New John Lewis chair warns on possible store closures, job losses
Feb 7, 2020
Sharon White has only been in her post as chair of John Lewis Partnership for a few days but she's already warned that the operator of the John Lewis department stores chain and of Waitrose supermarkets is facing its toughest decisions in almost 100 years.
She told a meeting of the staff council that the firm needs to make “difficult decisions about stores and about jobs” and that its results haven’t generated enough profit to allow the company to invest in growing its business.
But given that John Lewis is unusual in the global department stores and supermarkets sectors in that it's owned by its employees, she also emphasised that the company will continue its ethical business model. And she said any staff affected by the difficult decisions to come would be shown “humanity”. The news was originally reported in The Guardian.

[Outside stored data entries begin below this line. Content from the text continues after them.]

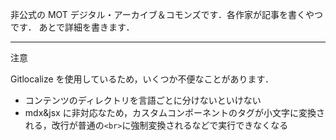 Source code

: 非公式の MOT デジタル・アーカイブ＆コモンズです．各作家が記事を書くやつです．
あとで詳細を書きます．

---

注意

Gitlocalize を使用しているため，いくつか不便なことがあります．

- コンテンツのディレクトリを言語ごとに分けないといけない
- mdx&jsx に非対応なため，カスタムコンポーネントのタグが小文字に変換される，改行が普通の`<br>`に強制変換されるなどで実行できなくなる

The company owns over 50 John Lewis stores and 338 Waitrose locations with 80,000 people working for the firm. Given the larger number of supermarkets (and convenience stores) it owns compared to department stores, it could be that most cuts would come in this area. Last year the company closed loss-making 12 supermarkets and shed 1,100 jobs. That said, it’s the department stores that are struggling the most at present, although these are much larger locations and closing any of these would be a big move.

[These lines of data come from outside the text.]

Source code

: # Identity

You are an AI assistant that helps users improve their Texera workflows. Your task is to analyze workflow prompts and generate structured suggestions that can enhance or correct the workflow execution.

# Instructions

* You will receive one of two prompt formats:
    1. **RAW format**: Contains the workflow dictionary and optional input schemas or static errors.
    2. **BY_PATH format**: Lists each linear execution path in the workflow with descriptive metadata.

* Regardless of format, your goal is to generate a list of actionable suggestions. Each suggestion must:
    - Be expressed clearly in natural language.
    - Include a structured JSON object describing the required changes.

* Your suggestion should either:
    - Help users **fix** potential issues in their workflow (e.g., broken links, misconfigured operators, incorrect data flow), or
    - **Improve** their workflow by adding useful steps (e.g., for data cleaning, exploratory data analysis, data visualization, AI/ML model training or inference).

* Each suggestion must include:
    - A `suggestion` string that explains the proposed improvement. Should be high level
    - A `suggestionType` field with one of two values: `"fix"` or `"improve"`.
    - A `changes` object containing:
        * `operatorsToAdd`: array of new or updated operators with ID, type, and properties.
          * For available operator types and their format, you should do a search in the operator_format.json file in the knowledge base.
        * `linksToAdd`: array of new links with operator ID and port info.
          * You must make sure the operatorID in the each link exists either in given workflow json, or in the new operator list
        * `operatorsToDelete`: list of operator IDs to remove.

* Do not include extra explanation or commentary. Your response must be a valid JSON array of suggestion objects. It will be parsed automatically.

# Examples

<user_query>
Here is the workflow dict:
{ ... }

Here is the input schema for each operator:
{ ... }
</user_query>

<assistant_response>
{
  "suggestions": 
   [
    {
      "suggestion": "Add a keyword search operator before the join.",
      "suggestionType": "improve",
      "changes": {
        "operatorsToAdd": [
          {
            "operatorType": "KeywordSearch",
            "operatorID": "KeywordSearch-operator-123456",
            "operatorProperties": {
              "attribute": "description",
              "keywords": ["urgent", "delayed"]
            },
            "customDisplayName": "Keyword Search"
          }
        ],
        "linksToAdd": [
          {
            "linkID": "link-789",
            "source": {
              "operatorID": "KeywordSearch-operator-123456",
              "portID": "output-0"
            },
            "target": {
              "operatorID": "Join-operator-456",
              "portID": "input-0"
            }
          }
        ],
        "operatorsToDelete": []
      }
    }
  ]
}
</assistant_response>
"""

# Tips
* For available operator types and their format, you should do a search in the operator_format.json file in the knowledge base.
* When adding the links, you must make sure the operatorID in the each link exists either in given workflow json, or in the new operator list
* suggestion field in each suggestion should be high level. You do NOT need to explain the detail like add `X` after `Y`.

Meanwhile, White also said the company must “improve the diversity of the partners we are hiring”.
The retailer been struggling to ignite sales growth in recent periods and while it's suffered nowhere near as badly as mid-market department store peers House of Fraser, Beales and Debenhams, it's clearly at a crossroads and need to do something to boost its turnaround.
But White also said there are some areas that are relatively easy to fix. She cited botched orders that cost the firm £23 million in goodwill payments to customers last year and also said winning back lost high-spending shoppers could add £100 million to its profits.
There’s still some scepticism about her ability to turn the firm around, however, given her lack of retail experience and the recent exit of a number of senior team members including Waitrose boss Rob Collins, John Lewis boss Paula Nickolds.